From drivetrain development to structural engineering, each stage demanded original solutions. The team had to design a drivetrain capable of performing reliably in the UAE’s extreme heat, create a lightweight hybrid structure using metal and 3D-printed composite parts, and integrate SIRA ¬ Sulmi’s real-time AI safety system combining cameras, sensors, and predictive analytics.
“We are engineering a truly homegrown product – not assembled from global kits, but built from first principles,” emphasises Al Salmi.
Sulmi’s work reflects the UAE’s broader move into advanced manufacturing, AI, and sustainable mobility. Al Salmi sees the company contributing on multiple levels.

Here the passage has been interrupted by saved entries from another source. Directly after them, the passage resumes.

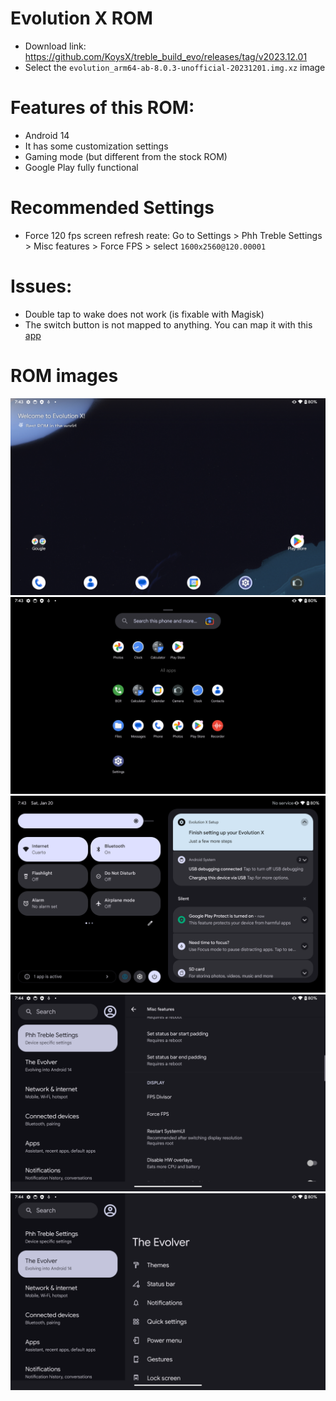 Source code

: # Evolution X ROM

* Download link: https://github.com/KoysX/treble_build_evo/releases/tag/v2023.12.01
* Select the `evolution_arm64-ab-8.0.3-unofficial-20231201.img.xz` image

# Features of this ROM: 
* Android 14
* It has some customization settings
* Gaming mode (but different from the stock ROM)
* Google Play fully functional

# Recommended Settings
* Force 120 fps screen refresh reate: Go to Settings > Phh Treble Settings > Misc features > Force FPS > select `1600x2560@120.00001`

# Issues: 
* Double tap to wake does not work (is fixable with Magisk)
* The switch button is not mapped to anything. You can map it with this [app](https://play.google.com/store/apps/details?id=io.github.sds100.keymapper&hl=es&gl=US)

# ROM images
![](/images/evolution/1.png)
![](/images/evolution/2.png)
![](/images/evolution/3.png)
![](/images/evolution/4.png)
![](/images/evolution/5.png)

“Our contribution is threefold,” he explains. “Industrialisation proves that high-tech vehicle manufacturing can happen in the UAE and scale globally. AI mobility is another dimension. With SIRA, the UAE becomes an early builder of AI-powered motorcycle intelligence, not just hardware; and talent creation – every engineer we develop becomes part of the UAE’s future knowledge economy.”
He adds, “Our goal is not just to build a bike, it is to build an ecosystem.”
AI is a core part of that ecosystem. Rashid believes artificial intelligence will shape the region’s future of transportation systems in fundamental ways. “AI will redefine mobility in three core areas: safety, efficiency, and policy,” he says.
SIRA’s features, from 360-degree awareness and real-time risk prediction to adaptive alerts and predictive maintenance, represent the early layers of what AI-driven motorcycle intelligence could look like.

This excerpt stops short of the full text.